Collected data
·····

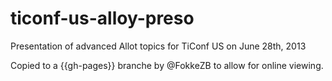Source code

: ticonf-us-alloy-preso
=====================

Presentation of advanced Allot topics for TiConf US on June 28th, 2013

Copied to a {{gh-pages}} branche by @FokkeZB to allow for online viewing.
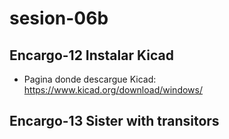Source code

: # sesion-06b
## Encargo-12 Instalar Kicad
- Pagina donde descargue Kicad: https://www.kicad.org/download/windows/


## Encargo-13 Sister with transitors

·····

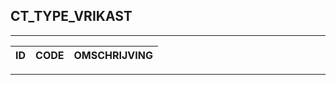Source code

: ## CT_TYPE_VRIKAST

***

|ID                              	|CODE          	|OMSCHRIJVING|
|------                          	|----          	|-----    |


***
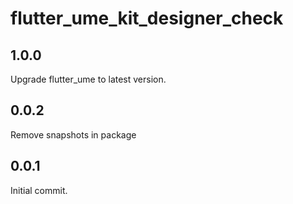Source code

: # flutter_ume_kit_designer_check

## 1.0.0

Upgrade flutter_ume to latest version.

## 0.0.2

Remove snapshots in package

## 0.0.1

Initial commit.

·····

Look through the entries and work out how many lines have the word "Kicad" in them; reply with that number only.

2